Set down all of the records below exactly, please, omitting the images.

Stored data

◆ ◆ ◆ ◆ ◆ ◆ ◆

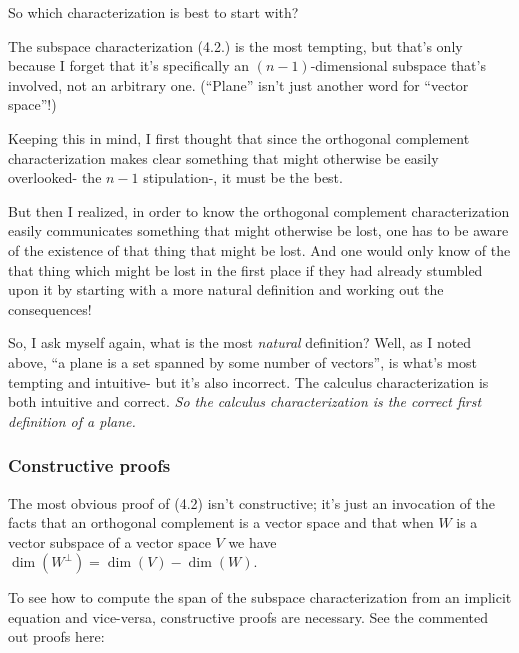 So which characterization is best to start with?

The subspace characterization (4.2.) is the most tempting, but that's only because I forget that it's specifically an $(n - 1)$-dimensional subspace that's involved, not an arbitrary one. (``Plane'' isn't just another word for ``vector space''!)

Keeping this in mind, I first thought that since the orthogonal complement characterization makes clear something that might otherwise be easily overlooked- the $n - 1$ stipulation-, it must be the best.

But then I realized, in order to know the orthogonal complement characterization easily communicates something that might otherwise be lost, one has to be aware of the existence of that thing that might be lost. And one would only know of the that thing which might be lost in the first place if they had already stumbled upon it by starting with a more natural definition and working out the consequences!

So, I ask myself again, what is the most \textit{natural} definition? Well, as I noted above, ``a plane is a set spanned by some number of vectors'', is what's most tempting and intuitive- but it's also incorrect. The calculus characterization is both intuitive and correct. \textit{So the calculus characterization is the correct first definition of a plane.}

\subsubsection*{Constructive proofs}

The most obvious proof of (4.2) isn't constructive; it's just an invocation of the facts that an orthogonal complement is a vector space and that when $W$ is a vector subspace of a vector space $V$ we have $\dim(W^\perp) = \dim(V) - \dim(W)$.

To see how to compute the span of the subspace characterization from an implicit equation and vice-versa, constructive proofs are necessary. See the commented out proofs here:

\vspace{.25cm}

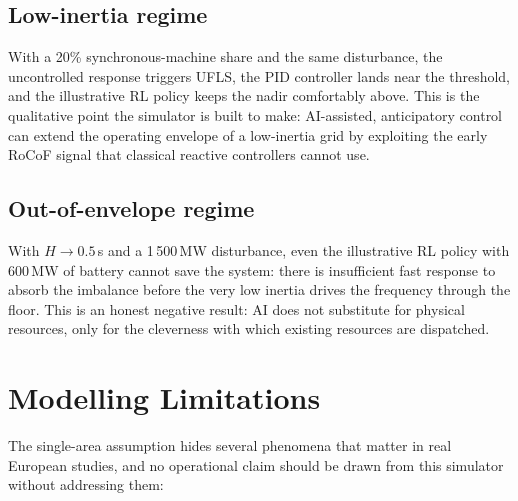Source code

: \documentclass[conference]{IEEEtran}
\begin{document}
\subsection{Low-inertia regime}
With a 20\% synchronous-machine share and the same disturbance, the uncontrolled response triggers UFLS, the PID controller lands near the threshold, and the illustrative RL policy keeps the nadir comfortably above. This is the qualitative point the simulator is built to make: AI-assisted, anticipatory control can extend the operating envelope of a low-inertia grid by exploiting the early RoCoF signal that classical reactive controllers cannot use.

\subsection{Out-of-envelope regime}
With $H \to 0.5$\,s and a 1\,500\,MW disturbance, even the illustrative RL policy with 600\,MW of battery cannot save the system: there is insufficient fast response to absorb the imbalance before the very low inertia drives the frequency through the floor. This is an honest negative result: AI does not substitute for physical resources, only for the cleverness with which existing resources are dispatched.

\section{Modelling Limitations}\label{sec:limits}
The single-area assumption hides several phenomena that matter in real European studies, and no operational claim should be drawn from this simulator without addressing them:
\end{document}
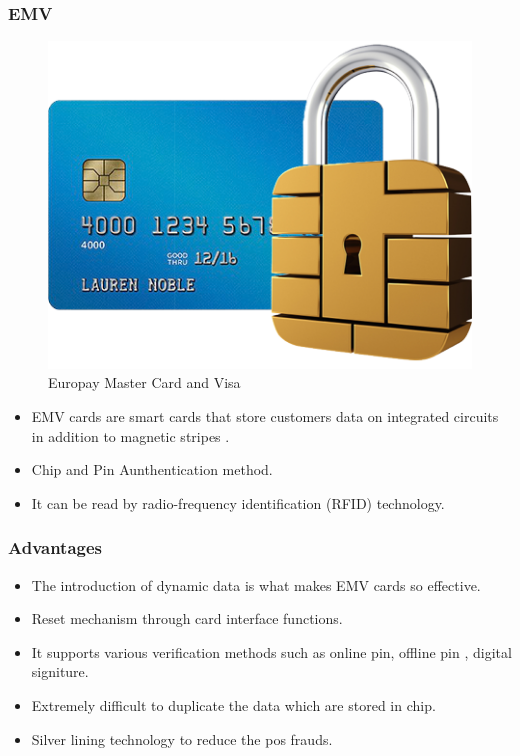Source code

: \documentclass[handout]{beamer}
\begin{document}
\begin{frame}
\frametitle{EMV}
\begin{figure}[h]
\begin{center}
\includegraphics[scale=0.2,angle=360]{img3.png}
\caption{Europay Master Card and Visa}
\end{center}
\end{figure}
\begin{itemize}
\item EMV cards are smart cards that store customers data on integrated circuits in addition to magnetic stripes .
\item Chip and Pin Aunthentication method.
\item It can be read by radio-frequency identification (RFID) technology. 


\end{itemize}
\end{frame}






\begin{frame}
\frametitle{Advantages}
\begin{itemize}
\item The introduction of dynamic data is what makes EMV cards so effective.
\item Reset mechanism through card interface functions.
\item It supports various verification methods such as online pin, offline pin , digital signiture.
\item Extremely difficult to duplicate the data which are stored in chip. 
\item Silver lining technology to reduce the pos frauds.
\end{itemize}
\end{frame}
\end{document}
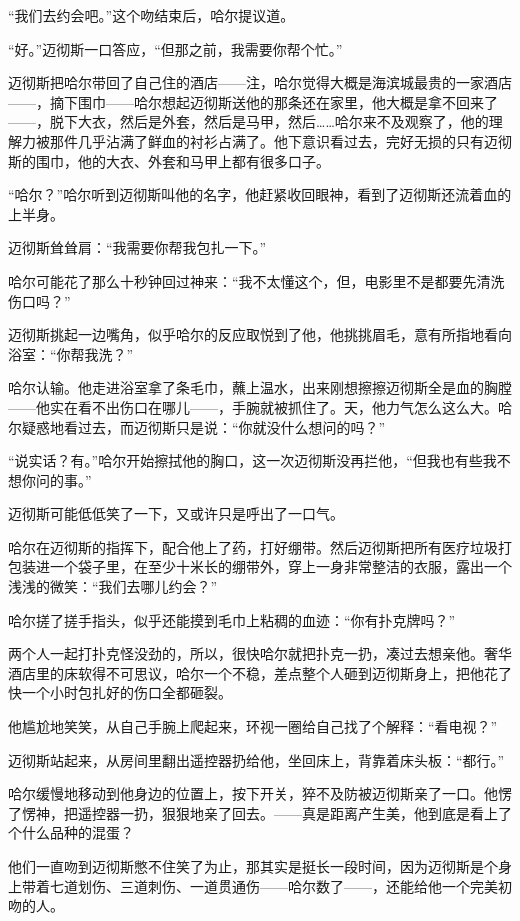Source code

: \documentclass[../main]{subfiles}
\begin{document}
“我们去约会吧。”这个吻结束后，哈尔提议道。

“好。”迈彻斯一口答应，“但那之前，我需要你帮个忙。”

迈彻斯把哈尔带回了自己住的酒店——注，哈尔觉得大概是海滨城最贵的一家酒店——，摘下围巾——哈尔想起迈彻斯送他的那条还在家里，他大概是拿不回来了——，脱下大衣，然后是外套，然后是马甲，然后……哈尔来不及观察了，他的理解力被那件几乎沾满了鲜血的衬衫占满了。他下意识看过去，完好无损的只有迈彻斯的围巾，他的大衣、外套和马甲上都有很多口子。

“哈尔？”哈尔听到迈彻斯叫他的名字，他赶紧收回眼神，看到了迈彻斯还流着血的上半身。

迈彻斯耸耸肩：“我需要你帮我包扎一下。”

哈尔可能花了那么十秒钟回过神来：“我不太懂这个，但，电影里不是都要先清洗伤口吗？”

迈彻斯挑起一边嘴角，似乎哈尔的反应取悦到了他，他挑挑眉毛，意有所指地看向浴室：“你帮我洗？”

哈尔认输。他走进浴室拿了条毛巾，蘸上温水，出来刚想擦擦迈彻斯全是血的胸膛——他实在看不出伤口在哪儿——，手腕就被抓住了。天，他力气怎么这么大。哈尔疑惑地看过去，而迈彻斯只是说：“你就没什么想问的吗？”

“说实话？有。”哈尔开始擦拭他的胸口，这一次迈彻斯没再拦他，“但我也有些我不想你问的事。”

迈彻斯可能低低笑了一下，又或许只是呼出了一口气。

哈尔在迈彻斯的指挥下，配合他上了药，打好绷带。然后迈彻斯把所有医疗垃圾打包装进一个袋子里，在至少十米长的绷带外，穿上一身非常整洁的衣服，露出一个浅浅的微笑：“我们去哪儿约会？”

哈尔搓了搓手指头，似乎还能摸到毛巾上粘稠的血迹：“你有扑克牌吗？”

两个人一起打扑克怪没劲的，所以，很快哈尔就把扑克一扔，凑过去想亲他。奢华酒店里的床软得不可思议，哈尔一个不稳，差点整个人砸到迈彻斯身上，把他花了快一个小时包扎好的伤口全都砸裂。

他尴尬地笑笑，从自己手腕上爬起来，环视一圈给自己找了个解释：“看电视？”

迈彻斯站起来，从房间里翻出遥控器扔给他，坐回床上，背靠着床头板：“都行。”

哈尔缓慢地移动到他身边的位置上，按下开关，猝不及防被迈彻斯亲了一口。他愣了愣神，把遥控器一扔，狠狠地亲了回去。——真是距离产生美，他到底是看上了个什么品种的混蛋？

他们一直吻到迈彻斯憋不住笑了为止，那其实是挺长一段时间，因为迈彻斯是个身上带着七道划伤、三道刺伤、一道贯通伤——哈尔数了——，还能给他一个完美初吻的人。
\end{document}
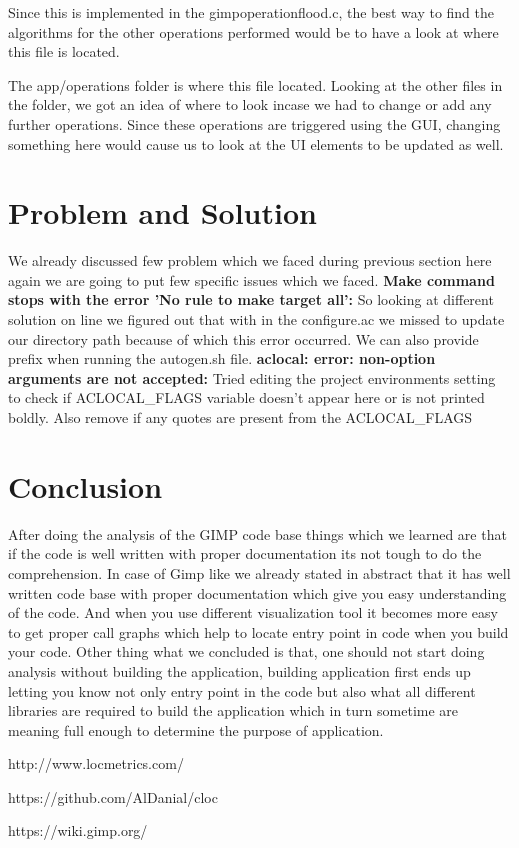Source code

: Since this is implemented in the gimpoperationflood.c, the best way to find the algorithms for the other operations performed would be to have a look at where this file is located.
 
The app/operations folder is where this file located. Looking at the other files in the folder, we got an idea of where to look incase we had to change or add any further operations. Since these operations are triggered using the GUI, changing something here would cause us to look at the UI elements to be updated as well.

\section{Problem and Solution}
We already discussed few problem which we faced during previous section here again we are going to put few specific issues which we faced.
\newline
\textbf{Make command stops with the error 'No rule to make target all':} So looking at different solution on line we figured out that with in the configure.ac we missed to update our directory path because of which this error occurred. We can also provide prefix when running the autogen.sh file.
\newline
\textbf{aclocal: error: non-option arguments are not accepted:} Tried editing the project environments setting to check if  ACLOCAL\_FLAGS variable doesn't appear here or is not printed boldly. Also remove if any quotes are present from the  ACLOCAL\_FLAGS

\section{Conclusion}
After doing the analysis of the GIMP code base things which we learned are that if the code is well written with proper documentation its not tough to do the comprehension. In case of Gimp like we already stated in abstract that it has well written code base with proper documentation which give you easy understanding of the code. And when you use different visualization tool it becomes more easy to get proper call graphs which help to locate entry point in code when you build your code. Other thing what we concluded is that, one should not start doing analysis without building the application, building application first ends up letting you know not only entry point in the code but also what all different libraries are required to build the application which in turn sometime are meaning full enough to determine the purpose of application.

\newpage
\begin{thebibliography}{9}
	http://www.locmetrics.com/
	
	https://github.com/AlDanial/cloc
	
	https://wiki.gimp.org/
	
	
	
\end{thebibliography}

◆ ◆ ◆ ◆ ◆ ◆ ◆

• Your response:
 So which characterization is best to start with?

The subspace characterization (4.2.) is the most tempting, but that's only because I forget that it's specifically an $(n - 1)$-dimensional subspace that's involved, not an arbitrary one. (``Plane'' isn't just another word for ``vector space''!)

Keeping this in mind, I first thought that since the orthogonal complement characterization makes clear something that might otherwise be easily overlooked- the $n - 1$ stipulation-, it must be the best.

But then I realized, in order to know the orthogonal complement characterization easily communicates something that might otherwise be lost, one has to be aware of the existence of that thing that might be lost. And one would only know of the that thing which might be lost in the first place if they had already stumbled upon it by starting with a more natural definition and working out the consequences!

So, I ask myself again, what is the most \textit{natural} definition? Well, as I noted above, ``a plane is a set spanned by some number of vectors'', is what's most tempting and intuitive- but it's also incorrect. The calculus characterization is both intuitive and correct. \textit{So the calculus characterization is the correct first definition of a plane.}

\subsubsection*{Constructive proofs}

The most obvious proof of (4.2) isn't constructive; it's just an invocation of the facts that an orthogonal complement is a vector space and that when $W$ is a vector subspace of a vector space $V$ we have $\dim(W^\perp) = \dim(V) - \dim(W)$.

To see how to compute the span of the subspace characterization from an implicit equation and vice-versa, constructive proofs are necessary. See the commented out proofs here:

\vspace{.25cm}

Source code

: \documentclass[conference]{IEEEtran}
\begin{document}
\subsection{Low-inertia regime}
With a 20\% synchronous-machine share and the same disturbance, the uncontrolled response triggers UFLS, the PID controller lands near the threshold, and the illustrative RL policy keeps the nadir comfortably above. This is the qualitative point the simulator is built to make: AI-assisted, anticipatory control can extend the operating envelope of a low-inertia grid by exploiting the early RoCoF signal that classical reactive controllers cannot use.

\subsection{Out-of-envelope regime}
With $H \to 0.5$\,s and a 1\,500\,MW disturbance, even the illustrative RL policy with 600\,MW of battery cannot save the system: there is insufficient fast response to absorb the imbalance before the very low inertia drives the frequency through the floor. This is an honest negative result: AI does not substitute for physical resources, only for the cleverness with which existing resources are dispatched.

\section{Modelling Limitations}\label{sec:limits}
The single-area assumption hides several phenomena that matter in real European studies, and no operational claim should be drawn from this simulator without addressing them:
\end{document}
Source code

: \documentclass[handout]{beamer}
\begin{document}
\begin{frame}
\frametitle{EMV}
\begin{figure}[h]
\begin{center}
\includegraphics[scale=0.2,angle=360]{img3.png}
\caption{Europay Master Card and Visa}
\end{center}
\end{figure}
\begin{itemize}
\item EMV cards are smart cards that store customers data on integrated circuits in addition to magnetic stripes .
\item Chip and Pin Aunthentication method.
\item It can be read by radio-frequency identification (RFID) technology. 


\end{itemize}
\end{frame}






\begin{frame}
\frametitle{Advantages}
\begin{itemize}
\item The introduction of dynamic data is what makes EMV cards so effective.
\item Reset mechanism through card interface functions.
\item It supports various verification methods such as online pin, offline pin , digital signiture.
\item Extremely difficult to duplicate the data which are stored in chip. 
\item Silver lining technology to reduce the pos frauds.
\end{itemize}
\end{frame}
\end{document}
Source code

: \documentclass[../main]{subfiles}
\begin{document}
“我们去约会吧。”这个吻结束后，哈尔提议道。

“好。”迈彻斯一口答应，“但那之前，我需要你帮个忙。”

迈彻斯把哈尔带回了自己住的酒店——注，哈尔觉得大概是海滨城最贵的一家酒店——，摘下围巾——哈尔想起迈彻斯送他的那条还在家里，他大概是拿不回来了——，脱下大衣，然后是外套，然后是马甲，然后……哈尔来不及观察了，他的理解力被那件几乎沾满了鲜血的衬衫占满了。他下意识看过去，完好无损的只有迈彻斯的围巾，他的大衣、外套和马甲上都有很多口子。

“哈尔？”哈尔听到迈彻斯叫他的名字，他赶紧收回眼神，看到了迈彻斯还流着血的上半身。

迈彻斯耸耸肩：“我需要你帮我包扎一下。”

哈尔可能花了那么十秒钟回过神来：“我不太懂这个，但，电影里不是都要先清洗伤口吗？”

迈彻斯挑起一边嘴角，似乎哈尔的反应取悦到了他，他挑挑眉毛，意有所指地看向浴室：“你帮我洗？”

哈尔认输。他走进浴室拿了条毛巾，蘸上温水，出来刚想擦擦迈彻斯全是血的胸膛——他实在看不出伤口在哪儿——，手腕就被抓住了。天，他力气怎么这么大。哈尔疑惑地看过去，而迈彻斯只是说：“你就没什么想问的吗？”

“说实话？有。”哈尔开始擦拭他的胸口，这一次迈彻斯没再拦他，“但我也有些我不想你问的事。”

迈彻斯可能低低笑了一下，又或许只是呼出了一口气。

哈尔在迈彻斯的指挥下，配合他上了药，打好绷带。然后迈彻斯把所有医疗垃圾打包装进一个袋子里，在至少十米长的绷带外，穿上一身非常整洁的衣服，露出一个浅浅的微笑：“我们去哪儿约会？”

哈尔搓了搓手指头，似乎还能摸到毛巾上粘稠的血迹：“你有扑克牌吗？”

两个人一起打扑克怪没劲的，所以，很快哈尔就把扑克一扔，凑过去想亲他。奢华酒店里的床软得不可思议，哈尔一个不稳，差点整个人砸到迈彻斯身上，把他花了快一个小时包扎好的伤口全都砸裂。

他尴尬地笑笑，从自己手腕上爬起来，环视一圈给自己找了个解释：“看电视？”

迈彻斯站起来，从房间里翻出遥控器扔给他，坐回床上，背靠着床头板：“都行。”

哈尔缓慢地移动到他身边的位置上，按下开关，猝不及防被迈彻斯亲了一口。他愣了愣神，把遥控器一扔，狠狠地亲了回去。——真是距离产生美，他到底是看上了个什么品种的混蛋？

他们一直吻到迈彻斯憋不住笑了为止，那其实是挺长一段时间，因为迈彻斯是个身上带着七道划伤、三道刺伤、一道贯通伤——哈尔数了——，还能给他一个完美初吻的人。
\end{document}
Source code

: Since this is implemented in the gimpoperationflood.c, the best way to find the algorithms for the other operations performed would be to have a look at where this file is located.
 
The app/operations folder is where this file located. Looking at the other files in the folder, we got an idea of where to look incase we had to change or add any further operations. Since these operations are triggered using the GUI, changing something here would cause us to look at the UI elements to be updated as well.

\section{Problem and Solution}
We already discussed few problem which we faced during previous section here again we are going to put few specific issues which we faced.
\newline
\textbf{Make command stops with the error 'No rule to make target all':} So looking at different solution on line we figured out that with in the configure.ac we missed to update our directory path because of which this error occurred. We can also provide prefix when running the autogen.sh file.
\newline
\textbf{aclocal: error: non-option arguments are not accepted:} Tried editing the project environments setting to check if  ACLOCAL\_FLAGS variable doesn't appear here or is not printed boldly. Also remove if any quotes are present from the  ACLOCAL\_FLAGS

\section{Conclusion}
After doing the analysis of the GIMP code base things which we learned are that if the code is well written with proper documentation its not tough to do the comprehension. In case of Gimp like we already stated in abstract that it has well written code base with proper documentation which give you easy understanding of the code. And when you use different visualization tool it becomes more easy to get proper call graphs which help to locate entry point in code when you build your code. Other thing what we concluded is that, one should not start doing analysis without building the application, building application first ends up letting you know not only entry point in the code but also what all different libraries are required to build the application which in turn sometime are meaning full enough to determine the purpose of application.

\newpage
\begin{thebibliography}{9}
	http://www.locmetrics.com/
	
	https://github.com/AlDanial/cloc
	
	https://wiki.gimp.org/
	
	
	
\end{thebibliography}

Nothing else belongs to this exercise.